## Work order
Set down exactly, from the records below, the line with "sku.tier | Microsoft.Sql/instancePools/sku.tier |" through the line with "sku.capacity | Microsoft.Sql/instancePools/sku.capacity |", and nothing else.
*** Materials provided Section Begins ***
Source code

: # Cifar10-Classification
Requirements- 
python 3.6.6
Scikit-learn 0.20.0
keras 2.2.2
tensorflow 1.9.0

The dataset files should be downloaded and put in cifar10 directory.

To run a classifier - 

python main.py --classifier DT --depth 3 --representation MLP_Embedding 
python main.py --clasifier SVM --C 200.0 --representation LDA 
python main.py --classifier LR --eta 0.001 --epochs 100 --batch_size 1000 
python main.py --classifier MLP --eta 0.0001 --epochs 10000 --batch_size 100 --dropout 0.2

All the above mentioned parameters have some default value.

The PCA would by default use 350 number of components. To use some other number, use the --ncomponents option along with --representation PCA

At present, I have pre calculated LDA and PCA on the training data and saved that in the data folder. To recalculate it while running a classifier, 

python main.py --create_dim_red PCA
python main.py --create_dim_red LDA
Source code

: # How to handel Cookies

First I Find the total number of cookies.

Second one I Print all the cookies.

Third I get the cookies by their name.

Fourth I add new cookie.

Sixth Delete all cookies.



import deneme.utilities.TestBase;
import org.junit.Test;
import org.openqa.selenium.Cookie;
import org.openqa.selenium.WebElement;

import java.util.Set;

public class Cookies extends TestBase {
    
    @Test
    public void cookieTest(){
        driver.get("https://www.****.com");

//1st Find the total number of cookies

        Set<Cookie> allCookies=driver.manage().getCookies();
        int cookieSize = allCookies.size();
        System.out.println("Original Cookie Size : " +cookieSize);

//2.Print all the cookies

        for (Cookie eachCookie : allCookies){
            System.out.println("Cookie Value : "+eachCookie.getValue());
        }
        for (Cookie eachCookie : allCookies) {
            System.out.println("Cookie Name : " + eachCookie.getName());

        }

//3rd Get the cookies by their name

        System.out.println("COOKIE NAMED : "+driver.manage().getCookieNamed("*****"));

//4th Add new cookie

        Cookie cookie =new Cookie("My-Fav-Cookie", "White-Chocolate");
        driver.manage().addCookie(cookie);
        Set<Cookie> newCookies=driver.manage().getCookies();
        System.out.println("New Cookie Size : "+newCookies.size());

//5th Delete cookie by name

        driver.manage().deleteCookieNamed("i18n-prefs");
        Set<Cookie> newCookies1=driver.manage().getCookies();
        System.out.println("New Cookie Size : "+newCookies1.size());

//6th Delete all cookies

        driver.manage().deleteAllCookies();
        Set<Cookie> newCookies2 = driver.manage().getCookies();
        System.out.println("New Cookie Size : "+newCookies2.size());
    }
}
*** Materials provided Section Ends ***
*** Materials provided Section Begins ***
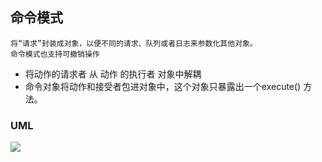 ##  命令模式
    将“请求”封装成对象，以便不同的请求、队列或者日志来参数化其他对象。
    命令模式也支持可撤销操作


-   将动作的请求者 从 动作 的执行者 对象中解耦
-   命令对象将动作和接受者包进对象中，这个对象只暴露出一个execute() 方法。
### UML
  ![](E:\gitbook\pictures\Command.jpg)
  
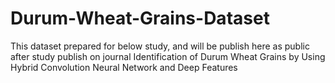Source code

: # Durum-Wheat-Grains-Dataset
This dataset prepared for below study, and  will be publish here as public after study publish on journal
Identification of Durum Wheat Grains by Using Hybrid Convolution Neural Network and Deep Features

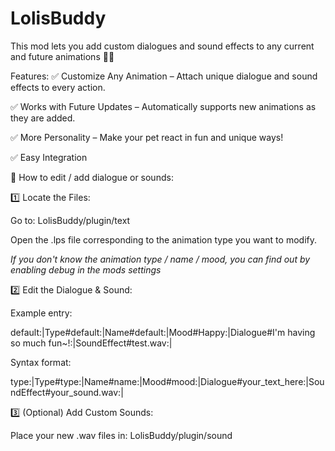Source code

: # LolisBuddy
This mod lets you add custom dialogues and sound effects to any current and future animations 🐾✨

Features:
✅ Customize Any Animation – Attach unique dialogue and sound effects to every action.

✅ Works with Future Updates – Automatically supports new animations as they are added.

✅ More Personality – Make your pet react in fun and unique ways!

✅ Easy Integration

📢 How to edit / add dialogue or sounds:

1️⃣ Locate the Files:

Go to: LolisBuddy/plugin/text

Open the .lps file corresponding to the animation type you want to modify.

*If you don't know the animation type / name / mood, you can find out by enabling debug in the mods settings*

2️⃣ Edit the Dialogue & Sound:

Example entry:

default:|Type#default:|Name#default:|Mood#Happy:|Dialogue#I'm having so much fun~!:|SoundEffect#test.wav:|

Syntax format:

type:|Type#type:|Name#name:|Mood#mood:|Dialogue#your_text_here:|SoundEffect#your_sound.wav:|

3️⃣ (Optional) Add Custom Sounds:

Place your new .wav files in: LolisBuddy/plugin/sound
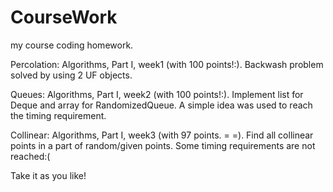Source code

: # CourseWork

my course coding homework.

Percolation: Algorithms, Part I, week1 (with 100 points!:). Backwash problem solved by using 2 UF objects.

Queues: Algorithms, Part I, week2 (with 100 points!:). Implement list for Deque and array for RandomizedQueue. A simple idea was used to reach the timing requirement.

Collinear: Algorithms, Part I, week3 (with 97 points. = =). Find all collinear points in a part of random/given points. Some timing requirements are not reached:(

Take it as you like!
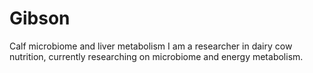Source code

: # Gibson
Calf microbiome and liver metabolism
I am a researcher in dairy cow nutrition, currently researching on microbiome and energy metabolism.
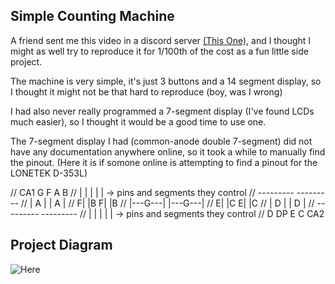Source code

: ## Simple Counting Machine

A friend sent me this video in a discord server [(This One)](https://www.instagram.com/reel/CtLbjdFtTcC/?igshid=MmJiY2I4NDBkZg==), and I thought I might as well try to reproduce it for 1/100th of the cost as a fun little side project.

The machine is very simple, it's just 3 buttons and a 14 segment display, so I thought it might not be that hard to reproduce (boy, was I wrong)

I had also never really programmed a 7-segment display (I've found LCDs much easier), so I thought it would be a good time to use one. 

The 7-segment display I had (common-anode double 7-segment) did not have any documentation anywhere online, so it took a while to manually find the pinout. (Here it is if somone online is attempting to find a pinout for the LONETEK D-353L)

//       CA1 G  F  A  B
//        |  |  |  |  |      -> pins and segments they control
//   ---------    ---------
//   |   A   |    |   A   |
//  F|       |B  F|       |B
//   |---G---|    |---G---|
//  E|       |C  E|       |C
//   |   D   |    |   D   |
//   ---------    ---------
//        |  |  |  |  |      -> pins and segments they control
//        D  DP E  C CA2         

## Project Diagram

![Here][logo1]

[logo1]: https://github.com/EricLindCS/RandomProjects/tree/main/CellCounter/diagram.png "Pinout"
*** Materials provided Section Ends ***
*** Materials provided Section Begins ***
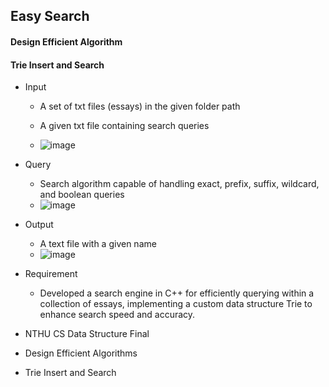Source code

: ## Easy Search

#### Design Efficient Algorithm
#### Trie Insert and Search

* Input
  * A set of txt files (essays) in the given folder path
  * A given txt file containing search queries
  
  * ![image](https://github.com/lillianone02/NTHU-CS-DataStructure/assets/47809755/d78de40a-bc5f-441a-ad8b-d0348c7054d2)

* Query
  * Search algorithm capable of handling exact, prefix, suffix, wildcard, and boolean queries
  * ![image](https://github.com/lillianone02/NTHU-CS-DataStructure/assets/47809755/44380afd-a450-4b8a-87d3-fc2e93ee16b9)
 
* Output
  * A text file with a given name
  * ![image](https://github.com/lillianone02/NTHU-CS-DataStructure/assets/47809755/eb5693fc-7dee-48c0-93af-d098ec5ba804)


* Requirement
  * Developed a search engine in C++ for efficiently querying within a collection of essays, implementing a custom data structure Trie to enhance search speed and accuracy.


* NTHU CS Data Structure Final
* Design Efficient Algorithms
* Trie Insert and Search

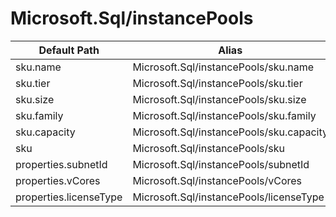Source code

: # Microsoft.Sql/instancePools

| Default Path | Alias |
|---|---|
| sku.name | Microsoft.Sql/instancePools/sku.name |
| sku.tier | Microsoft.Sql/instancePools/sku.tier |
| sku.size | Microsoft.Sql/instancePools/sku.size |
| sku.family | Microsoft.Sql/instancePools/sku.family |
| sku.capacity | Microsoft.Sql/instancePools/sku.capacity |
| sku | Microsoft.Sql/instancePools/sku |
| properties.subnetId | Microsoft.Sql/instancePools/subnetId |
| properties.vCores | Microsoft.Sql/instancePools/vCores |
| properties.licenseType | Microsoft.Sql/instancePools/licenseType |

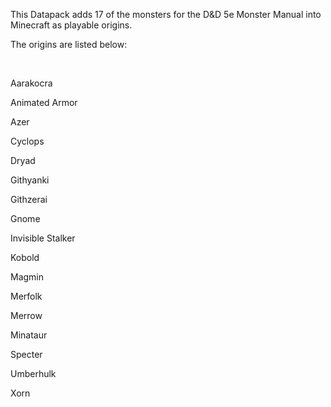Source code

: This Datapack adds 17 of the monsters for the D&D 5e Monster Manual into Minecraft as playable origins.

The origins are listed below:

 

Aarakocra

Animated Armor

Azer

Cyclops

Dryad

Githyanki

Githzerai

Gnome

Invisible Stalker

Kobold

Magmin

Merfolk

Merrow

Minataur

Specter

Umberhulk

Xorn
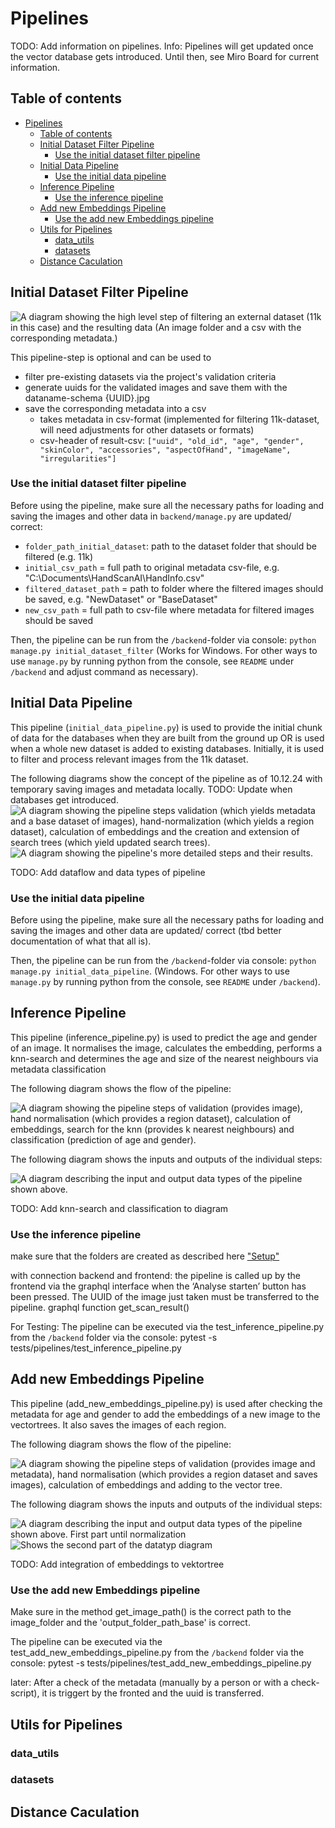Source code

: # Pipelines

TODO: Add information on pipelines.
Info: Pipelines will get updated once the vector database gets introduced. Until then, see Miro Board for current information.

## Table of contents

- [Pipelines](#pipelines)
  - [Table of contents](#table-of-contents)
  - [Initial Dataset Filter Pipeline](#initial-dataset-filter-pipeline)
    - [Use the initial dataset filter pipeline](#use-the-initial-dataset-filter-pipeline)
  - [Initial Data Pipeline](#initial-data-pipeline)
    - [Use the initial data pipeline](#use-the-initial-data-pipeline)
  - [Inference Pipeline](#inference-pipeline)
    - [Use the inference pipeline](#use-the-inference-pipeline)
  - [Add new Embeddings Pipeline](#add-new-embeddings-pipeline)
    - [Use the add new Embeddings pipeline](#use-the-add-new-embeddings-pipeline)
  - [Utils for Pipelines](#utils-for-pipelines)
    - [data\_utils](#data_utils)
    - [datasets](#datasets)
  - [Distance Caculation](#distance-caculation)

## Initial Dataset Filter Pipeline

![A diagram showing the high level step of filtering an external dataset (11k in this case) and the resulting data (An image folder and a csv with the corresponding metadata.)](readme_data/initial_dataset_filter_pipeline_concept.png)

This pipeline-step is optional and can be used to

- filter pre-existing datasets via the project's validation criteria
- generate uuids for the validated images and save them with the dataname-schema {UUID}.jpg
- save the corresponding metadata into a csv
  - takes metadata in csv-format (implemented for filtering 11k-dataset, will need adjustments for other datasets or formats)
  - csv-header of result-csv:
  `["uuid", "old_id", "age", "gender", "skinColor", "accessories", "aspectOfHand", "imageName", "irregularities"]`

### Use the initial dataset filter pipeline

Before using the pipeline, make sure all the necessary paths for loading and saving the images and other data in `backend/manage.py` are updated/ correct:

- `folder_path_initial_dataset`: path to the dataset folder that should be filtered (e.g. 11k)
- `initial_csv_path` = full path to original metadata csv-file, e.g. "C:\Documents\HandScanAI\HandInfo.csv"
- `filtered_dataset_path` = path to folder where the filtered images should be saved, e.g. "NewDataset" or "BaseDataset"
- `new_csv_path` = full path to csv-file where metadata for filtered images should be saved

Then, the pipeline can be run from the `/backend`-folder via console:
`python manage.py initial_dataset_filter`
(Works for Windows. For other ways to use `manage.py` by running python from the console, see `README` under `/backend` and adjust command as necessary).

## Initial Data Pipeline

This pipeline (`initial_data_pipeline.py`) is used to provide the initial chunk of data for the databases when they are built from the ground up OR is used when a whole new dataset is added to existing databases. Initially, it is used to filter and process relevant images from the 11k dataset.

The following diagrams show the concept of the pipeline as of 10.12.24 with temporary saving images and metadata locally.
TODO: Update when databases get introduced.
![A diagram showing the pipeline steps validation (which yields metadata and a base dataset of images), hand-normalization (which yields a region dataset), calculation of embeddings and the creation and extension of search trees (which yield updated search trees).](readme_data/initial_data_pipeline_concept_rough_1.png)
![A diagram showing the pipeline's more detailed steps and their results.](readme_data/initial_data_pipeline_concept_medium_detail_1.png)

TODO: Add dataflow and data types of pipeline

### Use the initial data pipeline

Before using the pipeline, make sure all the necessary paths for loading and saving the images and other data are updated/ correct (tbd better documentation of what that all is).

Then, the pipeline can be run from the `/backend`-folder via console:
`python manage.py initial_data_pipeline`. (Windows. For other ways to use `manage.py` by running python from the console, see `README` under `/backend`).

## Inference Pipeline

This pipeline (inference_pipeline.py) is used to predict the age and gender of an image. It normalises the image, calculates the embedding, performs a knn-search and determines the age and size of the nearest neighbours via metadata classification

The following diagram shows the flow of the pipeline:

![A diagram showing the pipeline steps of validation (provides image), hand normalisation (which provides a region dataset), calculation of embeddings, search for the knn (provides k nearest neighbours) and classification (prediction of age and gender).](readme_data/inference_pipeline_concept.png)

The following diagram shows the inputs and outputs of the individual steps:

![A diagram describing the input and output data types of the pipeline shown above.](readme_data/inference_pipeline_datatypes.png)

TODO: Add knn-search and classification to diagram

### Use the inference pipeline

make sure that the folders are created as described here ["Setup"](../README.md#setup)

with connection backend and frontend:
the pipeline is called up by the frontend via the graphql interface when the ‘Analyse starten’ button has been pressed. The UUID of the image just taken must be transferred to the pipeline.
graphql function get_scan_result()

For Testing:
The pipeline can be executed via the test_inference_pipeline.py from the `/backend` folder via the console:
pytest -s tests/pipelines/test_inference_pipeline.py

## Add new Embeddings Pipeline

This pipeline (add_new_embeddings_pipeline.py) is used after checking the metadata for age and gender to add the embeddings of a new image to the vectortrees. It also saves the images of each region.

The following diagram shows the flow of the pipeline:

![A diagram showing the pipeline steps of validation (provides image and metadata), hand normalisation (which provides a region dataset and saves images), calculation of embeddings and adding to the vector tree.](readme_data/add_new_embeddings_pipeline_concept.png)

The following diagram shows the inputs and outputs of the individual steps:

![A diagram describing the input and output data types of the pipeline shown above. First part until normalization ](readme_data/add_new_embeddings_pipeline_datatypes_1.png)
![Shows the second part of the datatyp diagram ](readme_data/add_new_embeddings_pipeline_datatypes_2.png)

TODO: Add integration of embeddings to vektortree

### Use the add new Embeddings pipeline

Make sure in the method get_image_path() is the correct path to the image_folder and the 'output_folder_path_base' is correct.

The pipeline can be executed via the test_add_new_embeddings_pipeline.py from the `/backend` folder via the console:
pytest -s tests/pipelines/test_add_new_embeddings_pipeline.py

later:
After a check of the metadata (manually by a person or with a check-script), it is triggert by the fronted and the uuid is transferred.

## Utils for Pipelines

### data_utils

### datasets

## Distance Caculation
*** Materials provided Section Ends ***
## Reply
| sku.tier | Microsoft.Sql/instancePools/sku.tier |
| sku.size | Microsoft.Sql/instancePools/sku.size |
| sku.family | Microsoft.Sql/instancePools/sku.family |
| sku.capacity | Microsoft.Sql/instancePools/sku.capacity |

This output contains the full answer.